| Stored dataset items |
::::
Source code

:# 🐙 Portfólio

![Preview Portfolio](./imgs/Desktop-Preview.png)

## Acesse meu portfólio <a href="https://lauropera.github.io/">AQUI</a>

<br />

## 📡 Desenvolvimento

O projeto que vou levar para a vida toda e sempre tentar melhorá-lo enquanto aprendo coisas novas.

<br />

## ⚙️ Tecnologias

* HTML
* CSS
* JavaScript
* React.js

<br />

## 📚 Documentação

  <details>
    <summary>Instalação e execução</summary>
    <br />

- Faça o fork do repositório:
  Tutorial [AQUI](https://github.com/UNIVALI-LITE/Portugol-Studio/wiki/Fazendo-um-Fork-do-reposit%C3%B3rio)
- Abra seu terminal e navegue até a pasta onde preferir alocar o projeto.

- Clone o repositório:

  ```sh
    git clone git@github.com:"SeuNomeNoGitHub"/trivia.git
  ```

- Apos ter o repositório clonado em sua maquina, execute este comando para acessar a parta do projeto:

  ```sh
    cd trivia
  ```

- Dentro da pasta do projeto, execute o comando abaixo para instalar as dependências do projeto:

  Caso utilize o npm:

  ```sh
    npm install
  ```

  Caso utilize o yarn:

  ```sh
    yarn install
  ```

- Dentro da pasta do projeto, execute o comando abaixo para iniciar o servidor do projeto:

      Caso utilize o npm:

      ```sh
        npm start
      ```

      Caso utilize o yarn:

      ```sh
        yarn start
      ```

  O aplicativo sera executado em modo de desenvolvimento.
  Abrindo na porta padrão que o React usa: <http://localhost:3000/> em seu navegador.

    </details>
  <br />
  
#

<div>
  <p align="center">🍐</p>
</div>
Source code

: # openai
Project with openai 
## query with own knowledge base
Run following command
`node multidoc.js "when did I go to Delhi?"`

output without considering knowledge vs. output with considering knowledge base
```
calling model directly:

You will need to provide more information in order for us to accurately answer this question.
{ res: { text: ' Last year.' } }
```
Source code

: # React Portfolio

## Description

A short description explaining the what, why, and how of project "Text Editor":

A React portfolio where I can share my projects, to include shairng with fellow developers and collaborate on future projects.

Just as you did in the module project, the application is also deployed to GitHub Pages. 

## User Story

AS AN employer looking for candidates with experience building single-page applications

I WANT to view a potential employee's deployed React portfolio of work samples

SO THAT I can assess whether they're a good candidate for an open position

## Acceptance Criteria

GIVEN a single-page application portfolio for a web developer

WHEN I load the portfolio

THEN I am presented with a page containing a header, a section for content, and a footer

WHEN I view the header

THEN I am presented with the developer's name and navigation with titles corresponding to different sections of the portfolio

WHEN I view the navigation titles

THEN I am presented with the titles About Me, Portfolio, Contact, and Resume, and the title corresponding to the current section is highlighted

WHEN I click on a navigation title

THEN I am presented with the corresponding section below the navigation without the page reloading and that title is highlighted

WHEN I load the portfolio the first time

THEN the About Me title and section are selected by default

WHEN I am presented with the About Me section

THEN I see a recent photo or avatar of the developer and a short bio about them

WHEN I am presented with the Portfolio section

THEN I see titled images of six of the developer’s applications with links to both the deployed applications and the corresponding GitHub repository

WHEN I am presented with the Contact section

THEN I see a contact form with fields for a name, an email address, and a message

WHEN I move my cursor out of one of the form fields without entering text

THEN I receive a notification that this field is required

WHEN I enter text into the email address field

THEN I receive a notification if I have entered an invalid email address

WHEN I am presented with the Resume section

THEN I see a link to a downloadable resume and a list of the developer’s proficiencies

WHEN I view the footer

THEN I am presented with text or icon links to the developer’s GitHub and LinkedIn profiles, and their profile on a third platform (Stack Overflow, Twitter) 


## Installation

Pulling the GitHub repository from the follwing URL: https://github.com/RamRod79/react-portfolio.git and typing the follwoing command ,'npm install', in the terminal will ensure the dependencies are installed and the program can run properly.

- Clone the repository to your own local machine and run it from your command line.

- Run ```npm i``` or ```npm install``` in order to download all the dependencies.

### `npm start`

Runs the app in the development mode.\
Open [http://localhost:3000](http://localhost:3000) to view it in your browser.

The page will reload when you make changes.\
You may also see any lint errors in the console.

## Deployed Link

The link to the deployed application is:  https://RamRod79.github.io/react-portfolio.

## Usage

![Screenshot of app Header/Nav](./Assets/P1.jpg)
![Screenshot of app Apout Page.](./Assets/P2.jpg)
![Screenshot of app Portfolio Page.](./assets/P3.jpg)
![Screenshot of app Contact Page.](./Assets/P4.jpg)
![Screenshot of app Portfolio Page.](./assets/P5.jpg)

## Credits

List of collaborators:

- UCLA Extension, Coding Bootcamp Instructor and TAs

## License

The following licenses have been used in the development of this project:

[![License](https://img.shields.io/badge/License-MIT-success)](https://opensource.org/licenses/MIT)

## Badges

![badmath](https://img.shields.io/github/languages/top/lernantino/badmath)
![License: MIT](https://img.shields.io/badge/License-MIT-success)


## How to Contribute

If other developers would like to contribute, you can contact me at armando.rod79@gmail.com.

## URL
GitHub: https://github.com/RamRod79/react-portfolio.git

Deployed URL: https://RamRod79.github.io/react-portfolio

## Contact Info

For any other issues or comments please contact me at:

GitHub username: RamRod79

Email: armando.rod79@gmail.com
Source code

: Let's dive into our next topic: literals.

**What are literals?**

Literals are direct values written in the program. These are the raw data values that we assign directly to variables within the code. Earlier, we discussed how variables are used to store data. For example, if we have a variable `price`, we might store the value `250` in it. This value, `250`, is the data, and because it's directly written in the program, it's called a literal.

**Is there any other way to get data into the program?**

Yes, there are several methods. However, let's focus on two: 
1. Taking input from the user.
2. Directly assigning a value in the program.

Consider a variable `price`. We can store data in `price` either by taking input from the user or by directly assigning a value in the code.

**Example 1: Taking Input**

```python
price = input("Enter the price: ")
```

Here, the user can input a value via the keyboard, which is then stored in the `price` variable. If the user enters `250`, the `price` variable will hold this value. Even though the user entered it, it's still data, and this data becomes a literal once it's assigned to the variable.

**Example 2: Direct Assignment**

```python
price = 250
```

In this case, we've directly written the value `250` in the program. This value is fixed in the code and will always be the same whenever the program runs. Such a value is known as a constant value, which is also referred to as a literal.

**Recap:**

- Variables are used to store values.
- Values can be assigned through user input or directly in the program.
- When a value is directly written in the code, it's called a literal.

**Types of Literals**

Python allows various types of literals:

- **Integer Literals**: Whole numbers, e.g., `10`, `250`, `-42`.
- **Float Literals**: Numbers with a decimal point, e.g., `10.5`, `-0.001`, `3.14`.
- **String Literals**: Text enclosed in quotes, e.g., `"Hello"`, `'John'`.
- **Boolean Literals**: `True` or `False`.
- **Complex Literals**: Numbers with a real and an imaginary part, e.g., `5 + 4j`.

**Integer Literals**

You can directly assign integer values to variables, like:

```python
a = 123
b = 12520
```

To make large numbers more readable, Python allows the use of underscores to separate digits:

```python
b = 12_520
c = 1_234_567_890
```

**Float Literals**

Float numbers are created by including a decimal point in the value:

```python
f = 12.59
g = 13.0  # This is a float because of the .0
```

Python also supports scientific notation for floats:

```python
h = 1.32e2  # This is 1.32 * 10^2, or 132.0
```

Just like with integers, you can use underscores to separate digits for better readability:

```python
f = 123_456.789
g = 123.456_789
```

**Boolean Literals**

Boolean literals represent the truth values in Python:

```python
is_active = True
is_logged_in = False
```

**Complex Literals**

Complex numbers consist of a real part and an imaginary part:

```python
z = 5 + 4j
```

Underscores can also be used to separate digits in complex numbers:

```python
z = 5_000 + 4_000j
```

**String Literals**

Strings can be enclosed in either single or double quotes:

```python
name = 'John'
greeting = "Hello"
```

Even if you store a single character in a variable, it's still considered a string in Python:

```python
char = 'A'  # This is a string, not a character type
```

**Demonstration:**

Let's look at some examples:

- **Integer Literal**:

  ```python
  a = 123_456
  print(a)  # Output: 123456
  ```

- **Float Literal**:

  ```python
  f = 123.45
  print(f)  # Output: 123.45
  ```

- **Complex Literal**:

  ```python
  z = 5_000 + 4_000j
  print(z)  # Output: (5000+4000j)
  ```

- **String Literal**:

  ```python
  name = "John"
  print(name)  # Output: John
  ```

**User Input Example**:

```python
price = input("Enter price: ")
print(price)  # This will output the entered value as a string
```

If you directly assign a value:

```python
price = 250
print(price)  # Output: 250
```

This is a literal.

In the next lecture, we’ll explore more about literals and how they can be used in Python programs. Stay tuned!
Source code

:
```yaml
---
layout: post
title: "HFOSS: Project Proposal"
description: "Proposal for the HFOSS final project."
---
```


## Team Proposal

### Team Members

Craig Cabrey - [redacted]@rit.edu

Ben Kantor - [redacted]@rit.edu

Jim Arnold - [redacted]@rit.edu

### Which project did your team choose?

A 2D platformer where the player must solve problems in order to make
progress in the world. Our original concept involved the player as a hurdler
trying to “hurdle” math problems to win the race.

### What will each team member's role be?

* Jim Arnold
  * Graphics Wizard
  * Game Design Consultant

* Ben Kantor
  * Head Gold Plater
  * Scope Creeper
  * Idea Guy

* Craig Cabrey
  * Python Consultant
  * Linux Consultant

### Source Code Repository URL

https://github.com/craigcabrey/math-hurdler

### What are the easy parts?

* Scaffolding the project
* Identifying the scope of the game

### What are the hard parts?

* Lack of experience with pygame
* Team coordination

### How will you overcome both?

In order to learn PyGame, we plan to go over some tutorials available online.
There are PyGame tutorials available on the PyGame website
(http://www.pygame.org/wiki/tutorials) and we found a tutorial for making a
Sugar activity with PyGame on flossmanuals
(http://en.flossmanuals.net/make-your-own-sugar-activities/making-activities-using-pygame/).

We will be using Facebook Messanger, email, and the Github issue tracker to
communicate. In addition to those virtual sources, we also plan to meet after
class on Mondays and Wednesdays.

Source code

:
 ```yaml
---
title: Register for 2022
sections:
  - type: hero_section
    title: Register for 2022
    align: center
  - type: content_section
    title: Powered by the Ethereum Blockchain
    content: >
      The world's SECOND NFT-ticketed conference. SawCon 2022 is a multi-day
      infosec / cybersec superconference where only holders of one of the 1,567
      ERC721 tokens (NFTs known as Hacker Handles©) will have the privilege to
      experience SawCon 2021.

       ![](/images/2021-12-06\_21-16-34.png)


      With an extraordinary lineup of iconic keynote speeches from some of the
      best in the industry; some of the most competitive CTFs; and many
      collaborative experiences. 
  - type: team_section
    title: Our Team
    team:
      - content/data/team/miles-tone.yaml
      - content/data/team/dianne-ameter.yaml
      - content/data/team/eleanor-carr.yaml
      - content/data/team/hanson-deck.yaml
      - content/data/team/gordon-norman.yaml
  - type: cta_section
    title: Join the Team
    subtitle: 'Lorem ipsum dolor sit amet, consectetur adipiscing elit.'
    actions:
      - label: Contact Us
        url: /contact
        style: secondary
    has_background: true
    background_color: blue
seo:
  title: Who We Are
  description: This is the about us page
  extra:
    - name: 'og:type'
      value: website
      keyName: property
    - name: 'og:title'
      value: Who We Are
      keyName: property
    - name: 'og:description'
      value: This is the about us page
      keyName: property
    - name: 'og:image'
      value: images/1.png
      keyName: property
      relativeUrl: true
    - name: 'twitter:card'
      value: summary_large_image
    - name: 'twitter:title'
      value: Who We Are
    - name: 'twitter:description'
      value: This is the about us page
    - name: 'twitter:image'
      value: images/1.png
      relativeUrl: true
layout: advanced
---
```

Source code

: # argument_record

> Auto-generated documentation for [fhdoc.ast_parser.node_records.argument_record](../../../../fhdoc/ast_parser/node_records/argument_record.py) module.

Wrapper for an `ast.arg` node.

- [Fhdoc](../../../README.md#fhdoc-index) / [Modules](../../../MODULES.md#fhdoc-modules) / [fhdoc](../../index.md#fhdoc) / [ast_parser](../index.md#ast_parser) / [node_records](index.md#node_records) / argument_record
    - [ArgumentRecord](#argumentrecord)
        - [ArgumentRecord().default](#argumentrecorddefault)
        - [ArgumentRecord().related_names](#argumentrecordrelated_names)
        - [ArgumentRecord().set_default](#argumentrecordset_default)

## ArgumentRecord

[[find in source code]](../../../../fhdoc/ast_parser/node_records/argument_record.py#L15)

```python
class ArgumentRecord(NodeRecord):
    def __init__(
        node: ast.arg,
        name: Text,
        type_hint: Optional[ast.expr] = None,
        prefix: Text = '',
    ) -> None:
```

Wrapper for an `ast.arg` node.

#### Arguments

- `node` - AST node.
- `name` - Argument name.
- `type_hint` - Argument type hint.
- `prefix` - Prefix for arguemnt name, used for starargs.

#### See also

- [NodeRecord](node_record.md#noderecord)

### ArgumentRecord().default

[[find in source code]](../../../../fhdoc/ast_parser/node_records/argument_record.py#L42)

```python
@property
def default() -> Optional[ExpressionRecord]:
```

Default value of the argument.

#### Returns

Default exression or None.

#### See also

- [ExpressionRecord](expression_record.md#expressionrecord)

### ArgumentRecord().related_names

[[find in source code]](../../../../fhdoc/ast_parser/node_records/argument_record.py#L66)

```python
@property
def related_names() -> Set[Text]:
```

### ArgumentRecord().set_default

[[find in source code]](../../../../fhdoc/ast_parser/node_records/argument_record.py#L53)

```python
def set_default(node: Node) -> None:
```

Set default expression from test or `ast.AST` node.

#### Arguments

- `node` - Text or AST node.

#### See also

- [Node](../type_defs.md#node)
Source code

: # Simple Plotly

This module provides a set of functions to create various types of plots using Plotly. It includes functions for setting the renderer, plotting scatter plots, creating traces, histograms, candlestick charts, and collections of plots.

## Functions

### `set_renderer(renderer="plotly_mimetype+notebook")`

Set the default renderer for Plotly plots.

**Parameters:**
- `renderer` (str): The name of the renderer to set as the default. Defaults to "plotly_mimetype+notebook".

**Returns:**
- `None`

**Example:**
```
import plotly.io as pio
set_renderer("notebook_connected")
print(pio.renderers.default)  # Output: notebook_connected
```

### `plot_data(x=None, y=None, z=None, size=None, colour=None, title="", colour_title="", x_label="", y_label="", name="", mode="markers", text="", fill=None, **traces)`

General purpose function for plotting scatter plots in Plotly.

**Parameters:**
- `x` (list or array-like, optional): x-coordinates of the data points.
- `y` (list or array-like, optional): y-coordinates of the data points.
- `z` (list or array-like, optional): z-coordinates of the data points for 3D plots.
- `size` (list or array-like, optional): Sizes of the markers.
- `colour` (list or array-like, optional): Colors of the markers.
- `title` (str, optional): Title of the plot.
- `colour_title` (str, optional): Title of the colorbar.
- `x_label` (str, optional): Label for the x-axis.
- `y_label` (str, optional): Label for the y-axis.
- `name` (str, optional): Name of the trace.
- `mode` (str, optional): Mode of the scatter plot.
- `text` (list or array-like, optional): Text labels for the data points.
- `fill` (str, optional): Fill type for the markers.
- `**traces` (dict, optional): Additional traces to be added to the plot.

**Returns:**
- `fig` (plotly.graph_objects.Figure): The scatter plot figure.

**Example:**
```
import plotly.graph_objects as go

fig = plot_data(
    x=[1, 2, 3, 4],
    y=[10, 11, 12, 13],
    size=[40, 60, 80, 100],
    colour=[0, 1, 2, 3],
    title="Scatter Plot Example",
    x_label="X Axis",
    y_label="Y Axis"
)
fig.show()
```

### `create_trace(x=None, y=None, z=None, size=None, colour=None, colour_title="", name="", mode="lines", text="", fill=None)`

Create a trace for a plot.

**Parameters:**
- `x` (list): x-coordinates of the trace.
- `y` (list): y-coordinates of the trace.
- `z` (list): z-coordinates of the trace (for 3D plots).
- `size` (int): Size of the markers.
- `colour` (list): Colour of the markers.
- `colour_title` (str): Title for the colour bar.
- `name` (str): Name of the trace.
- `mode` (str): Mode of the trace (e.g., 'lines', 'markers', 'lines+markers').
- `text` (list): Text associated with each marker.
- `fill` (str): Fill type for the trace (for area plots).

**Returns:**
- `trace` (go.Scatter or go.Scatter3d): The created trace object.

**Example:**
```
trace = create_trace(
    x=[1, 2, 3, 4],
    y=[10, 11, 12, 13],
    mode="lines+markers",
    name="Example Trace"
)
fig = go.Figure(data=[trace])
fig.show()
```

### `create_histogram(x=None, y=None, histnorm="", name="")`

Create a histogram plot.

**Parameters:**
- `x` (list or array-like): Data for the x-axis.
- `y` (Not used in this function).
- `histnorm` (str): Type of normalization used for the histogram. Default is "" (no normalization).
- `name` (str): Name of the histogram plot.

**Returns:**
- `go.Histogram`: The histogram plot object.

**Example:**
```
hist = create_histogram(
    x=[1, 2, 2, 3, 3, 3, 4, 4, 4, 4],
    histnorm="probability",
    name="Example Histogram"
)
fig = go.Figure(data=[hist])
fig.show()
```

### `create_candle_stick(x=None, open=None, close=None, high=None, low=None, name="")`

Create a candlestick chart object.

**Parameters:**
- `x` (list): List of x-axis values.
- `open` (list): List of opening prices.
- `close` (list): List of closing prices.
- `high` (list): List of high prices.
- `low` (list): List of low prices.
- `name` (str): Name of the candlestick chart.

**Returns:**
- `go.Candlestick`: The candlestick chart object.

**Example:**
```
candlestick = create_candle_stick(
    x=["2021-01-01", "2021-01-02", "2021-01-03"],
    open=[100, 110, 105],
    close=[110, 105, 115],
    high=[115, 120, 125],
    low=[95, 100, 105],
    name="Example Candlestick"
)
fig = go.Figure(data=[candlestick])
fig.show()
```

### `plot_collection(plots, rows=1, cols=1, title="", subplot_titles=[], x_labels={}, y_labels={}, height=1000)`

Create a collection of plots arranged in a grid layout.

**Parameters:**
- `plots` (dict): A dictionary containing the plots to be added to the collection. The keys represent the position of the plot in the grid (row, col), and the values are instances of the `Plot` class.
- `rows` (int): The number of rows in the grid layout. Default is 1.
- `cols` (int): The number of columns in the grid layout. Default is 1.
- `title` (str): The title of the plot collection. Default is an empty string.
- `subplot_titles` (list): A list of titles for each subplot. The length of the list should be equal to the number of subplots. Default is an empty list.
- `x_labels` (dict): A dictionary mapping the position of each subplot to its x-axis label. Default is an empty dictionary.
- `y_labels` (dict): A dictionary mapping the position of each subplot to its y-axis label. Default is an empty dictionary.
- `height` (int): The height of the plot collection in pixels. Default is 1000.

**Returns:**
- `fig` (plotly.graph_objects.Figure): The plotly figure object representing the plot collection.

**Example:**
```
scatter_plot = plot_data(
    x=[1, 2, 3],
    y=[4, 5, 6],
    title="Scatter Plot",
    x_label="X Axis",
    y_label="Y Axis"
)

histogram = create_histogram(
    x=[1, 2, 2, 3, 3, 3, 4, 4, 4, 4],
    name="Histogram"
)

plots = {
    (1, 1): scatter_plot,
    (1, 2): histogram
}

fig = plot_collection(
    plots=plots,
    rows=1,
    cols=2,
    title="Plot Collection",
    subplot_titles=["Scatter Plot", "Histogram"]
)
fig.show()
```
::::
| What the task asks |
Only lines containing the string "digits" are needed. Pull each of them out of the records above.

| Output for this exercise |
To make large numbers more readable, Python allows the use of underscores to separate digits:
Just like with integers, you can use underscores to separate digits for better readability:
Underscores can also be used to separate digits in complex numbers:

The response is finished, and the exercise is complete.